DATA TO USE
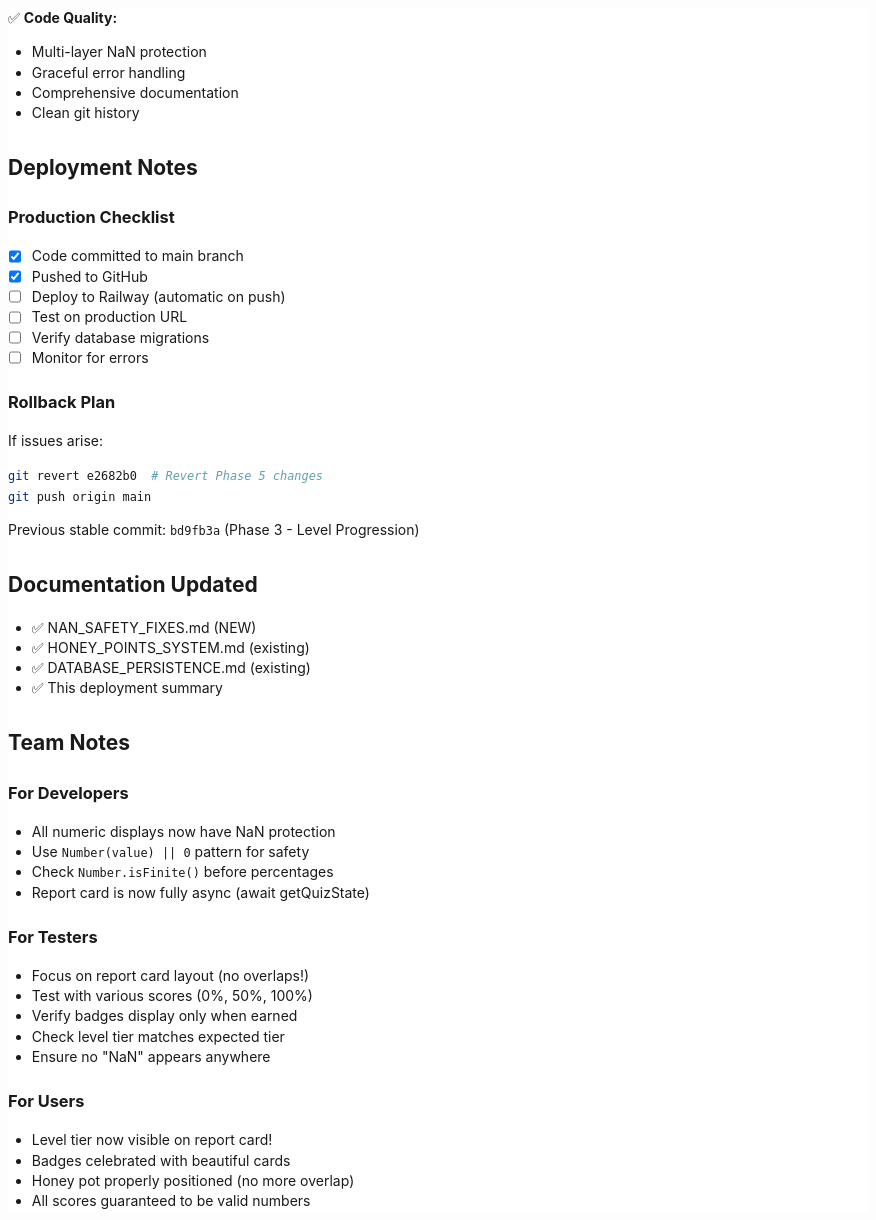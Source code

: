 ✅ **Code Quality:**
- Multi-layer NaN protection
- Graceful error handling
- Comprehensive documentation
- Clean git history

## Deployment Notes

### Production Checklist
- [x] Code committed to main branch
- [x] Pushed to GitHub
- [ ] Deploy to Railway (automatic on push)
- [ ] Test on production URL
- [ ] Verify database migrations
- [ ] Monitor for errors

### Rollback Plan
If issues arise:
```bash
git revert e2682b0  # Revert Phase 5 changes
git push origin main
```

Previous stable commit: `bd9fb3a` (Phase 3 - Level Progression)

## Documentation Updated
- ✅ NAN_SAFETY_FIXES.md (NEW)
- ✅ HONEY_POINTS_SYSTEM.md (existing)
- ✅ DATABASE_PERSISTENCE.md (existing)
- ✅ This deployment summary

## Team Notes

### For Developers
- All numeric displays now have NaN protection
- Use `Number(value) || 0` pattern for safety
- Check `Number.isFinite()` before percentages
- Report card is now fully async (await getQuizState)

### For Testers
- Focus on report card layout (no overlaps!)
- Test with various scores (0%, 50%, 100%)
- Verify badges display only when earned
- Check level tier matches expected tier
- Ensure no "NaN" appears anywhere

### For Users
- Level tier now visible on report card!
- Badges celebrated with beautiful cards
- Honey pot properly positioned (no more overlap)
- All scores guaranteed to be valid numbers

* * *

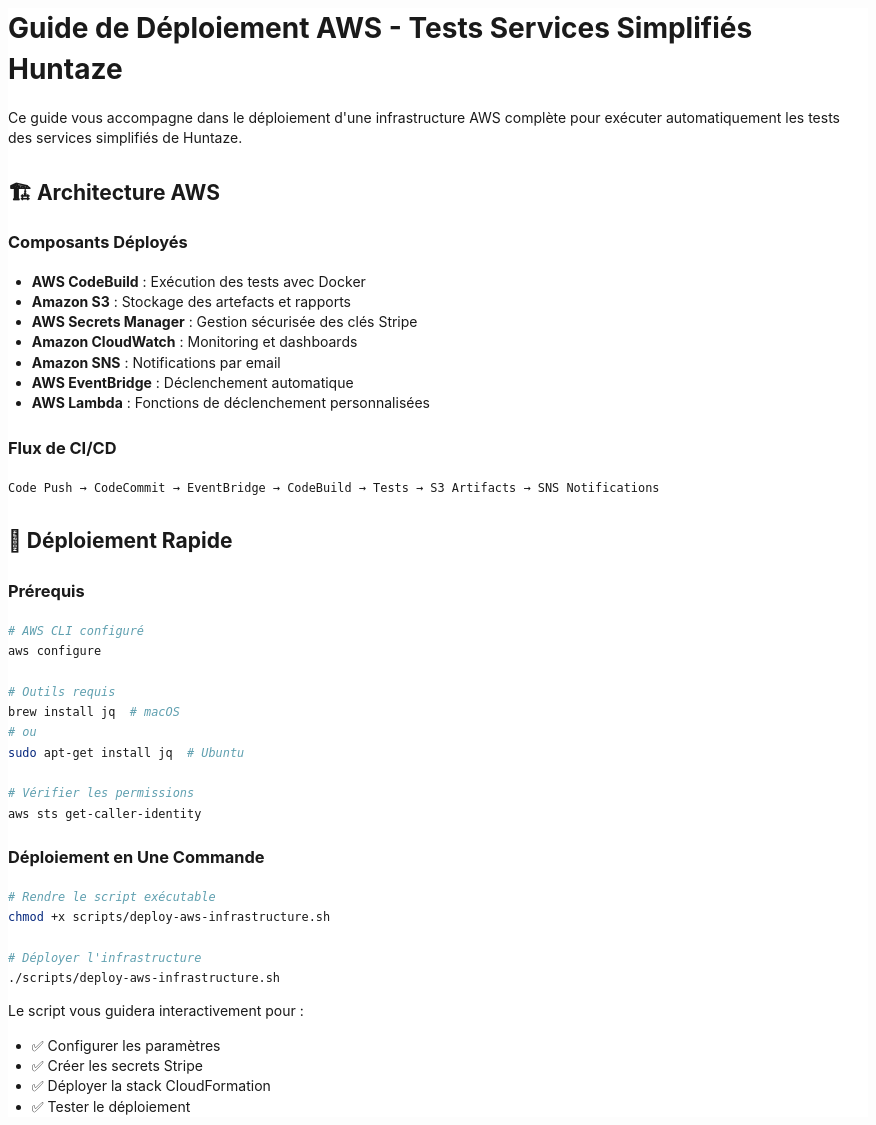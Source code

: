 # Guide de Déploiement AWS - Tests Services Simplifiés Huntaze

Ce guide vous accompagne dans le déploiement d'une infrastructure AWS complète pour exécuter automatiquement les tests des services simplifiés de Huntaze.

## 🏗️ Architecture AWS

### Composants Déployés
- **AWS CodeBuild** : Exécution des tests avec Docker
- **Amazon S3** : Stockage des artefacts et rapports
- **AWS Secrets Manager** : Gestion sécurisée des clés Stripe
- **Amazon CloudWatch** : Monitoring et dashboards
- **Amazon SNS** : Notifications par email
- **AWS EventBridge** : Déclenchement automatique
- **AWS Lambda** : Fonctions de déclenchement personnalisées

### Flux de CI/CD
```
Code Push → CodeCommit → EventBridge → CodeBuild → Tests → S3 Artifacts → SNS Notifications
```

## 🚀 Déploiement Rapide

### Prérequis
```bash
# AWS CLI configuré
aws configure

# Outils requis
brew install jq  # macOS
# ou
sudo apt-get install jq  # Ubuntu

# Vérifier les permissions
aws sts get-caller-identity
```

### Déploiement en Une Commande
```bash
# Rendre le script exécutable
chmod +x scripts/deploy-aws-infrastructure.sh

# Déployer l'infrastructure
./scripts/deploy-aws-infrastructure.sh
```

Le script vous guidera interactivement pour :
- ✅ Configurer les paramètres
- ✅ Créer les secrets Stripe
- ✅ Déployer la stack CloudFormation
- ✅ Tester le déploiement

THE PROBLEM
Would you please write out, exactly and with no other lines, the stretch of the listing above from the line containing "- Ensure no" through the line containing "- All scores guaranteed to be valid numbers"?

OUTPUT
- Ensure no "NaN" appears anywhere

### For Users
- Level tier now visible on report card!
- Badges celebrated with beautiful cards
- Honey pot properly positioned (no more overlap)
- All scores guaranteed to be valid numbers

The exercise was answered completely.